I was doing some reading on choosing the score cut-off of a logistic regression model using the KS-Stats. Suppose I fitted a logistic regression model on the train data and now want to decide the probability cut-off to get the confusion matrix. After ranking them into deciles based on the estimated probabilities and calculated the KS value for each group. Let's assume the supremum KS lies in the 4th group. In practice, practitioners take the minimum probability of that group as the score cut-off and build the confusion matrix. Now my question is why to choose the minimum probability of that decile/group? The actual supremum(if we increase the number of groups we will be closer to the actual supremum) may lie anywhere in the 4th decile or 5th decile.

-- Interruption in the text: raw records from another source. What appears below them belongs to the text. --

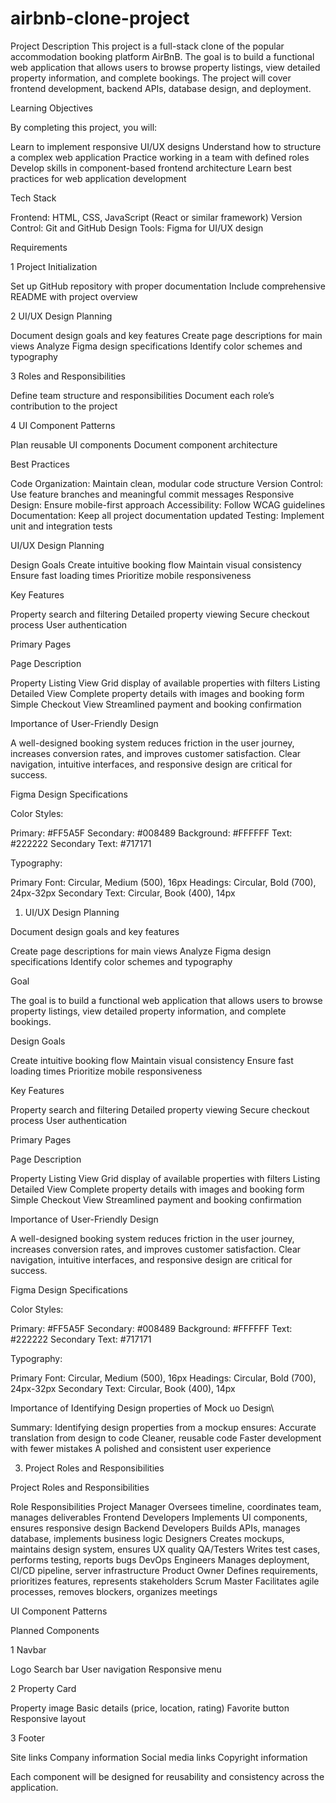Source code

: # airbnb-clone-project
Project Description
This project is a full-stack clone of the popular accommodation booking platform AirBnB. The goal is to build a functional web application that allows users to browse property listings, view detailed property information, and complete bookings. The project will cover frontend development, backend APIs, database design, and deployment.

Learning Objectives

By completing this project, you will:

Learn to implement responsive UI/UX designs
Understand how to structure a complex web application
Practice working in a team with defined roles
Develop skills in component-based frontend architecture
Learn best practices for web application development

Tech Stack

Frontend: HTML, CSS, JavaScript (React or similar framework)
Version Control: Git and GitHub
Design Tools: Figma for UI/UX design

Requirements

1 Project Initialization

Set up GitHub repository with proper documentation
Include comprehensive README with project overview

2 UI/UX Design Planning

Document design goals and key features
Create page descriptions for main views
Analyze Figma design specifications
Identify color schemes and typography

3 Roles and Responsibilities

Define team structure and responsibilities
Document each role’s contribution to the project

4 UI Component Patterns

Plan reusable UI components
Document component architecture

Best Practices

Code Organization: Maintain clean, modular code structure
Version Control: Use feature branches and meaningful commit messages
Responsive Design: Ensure mobile-first approach
Accessibility: Follow WCAG guidelines
Documentation: Keep all project documentation updated
Testing: Implement unit and integration tests

UI/UX Design Planning

Design Goals
Create intuitive booking flow
Maintain visual consistency
Ensure fast loading times
Prioritize mobile responsiveness

Key Features

Property search and filtering
Detailed property viewing
Secure checkout process
User authentication

Primary Pages

Page	                                          Description

Property Listing View	        Grid display of available properties with filters
Listing Detailed View	        Complete property details with images and booking form
Simple Checkout View	              Streamlined payment and booking confirmation

Importance of User-Friendly Design

A well-designed booking system reduces friction in the user journey, increases conversion rates, and improves customer satisfaction. Clear navigation, intuitive interfaces, and responsive design are critical for success.

Figma Design Specifications

Color Styles:

Primary: #FF5A5F
Secondary: #008489
Background: #FFFFFF
Text: #222222
Secondary Text: #717171

Typography:

Primary Font: Circular, Medium (500), 16px
Headings: Circular, Bold (700), 24px-32px
Secondary Text: Circular, Book (400), 14px

 
1. UI/UX Design Planning
   
Document design goals and key features

Create page descriptions for main views
Analyze Figma design specifications
Identify color schemes and typography

Goal 

The goal is to build a functional web application that allows users to browse property listings, view detailed property information, and complete bookings.

Design Goals

Create intuitive booking flow
Maintain visual consistency
Ensure fast loading times
Prioritize mobile responsiveness

Key Features

Property search and filtering
Detailed property viewing
Secure checkout process
User authentication

Primary Pages

Page                                          	Description

Property Listing View	          Grid display of available properties with filters
Listing Detailed View	          Complete property details with images and booking form
Simple Checkout View          	Streamlined payment and booking confirmation

Importance of User-Friendly Design

A well-designed booking system reduces friction in the user journey, increases conversion rates, and improves customer satisfaction. Clear navigation, intuitive interfaces, and responsive design are critical for success.

Figma Design Specifications

Color Styles:

Primary:           #FF5A5F
Secondary:         #008489
Background:        #FFFFFF
Text:              #222222
Secondary Text:    #717171

Typography:

Primary Font:     Circular, Medium (500), 16px
Headings:         Circular, Bold (700), 24px-32px
Secondary Text:   Circular, Book (400), 14px

Importance of Identifying Design properties of Mock uo Design\

Summary:
Identifying design properties from a mockup ensures:
Accurate translation from design to code
Cleaner, reusable code
Faster development with fewer mistakes
A polished and consistent user experience

3. Project Roles and Responsibilities

Project Roles and Responsibilities

Role	                                        Responsibilities
Project Manager                	Oversees timeline, coordinates team, manages deliverables
Frontend Developers            	Implements UI components, ensures responsive design
Backend Developers	            Builds APIs, manages database, implements business logic
Designers	                      Creates mockups, maintains design system, ensures UX quality
QA/Testers	                          Writes test cases, performs testing, reports bugs
DevOps Engineers                	Manages deployment, CI/CD pipeline, server infrastructure
Product Owner            	Defines requirements, prioritizes features, represents stakeholders
Scrum Master	              Facilitates agile processes, removes blockers, organizes meetings

UI Component Patterns

Planned Components

1 Navbar

  Logo
  Search bar
  User navigation
  Responsive menu
  
2 Property Card

  Property image
  Basic details (price, location, rating)
  Favorite button
  Responsive layout
  
 3 Footer

  Site links
  Company information
  Social media links
  Copyright information
  
  Each component will be designed for reusability and consistency across the application.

Intuitively I can understand the logic, still, if someone can explain the logic in a more statistical way, it would be great.

Arun
  • 1
  • 2
  • I suggest you take a look at this: https://stats.stackexchange.com/a/312787/1352 (note the links to blog posts by Frank Harrell). – Stephan Kolassa Dec 07 '17 at 15:53

1 Answers1

3

There are many fundamental misunderstandings of statistical modeling encapsulated in your question. These misunderstandings have been written about at length on this site. Among them, the logistic model is a probability estimator and uses no cutoffs on the resulting estimates. KS is not relevant here, and quantile groups are not relevant either. The logistic model is distinct from the logistic distribution for continuous responses.

Frank Harrell
  • 74,029
  • 5
  • 148
  • 322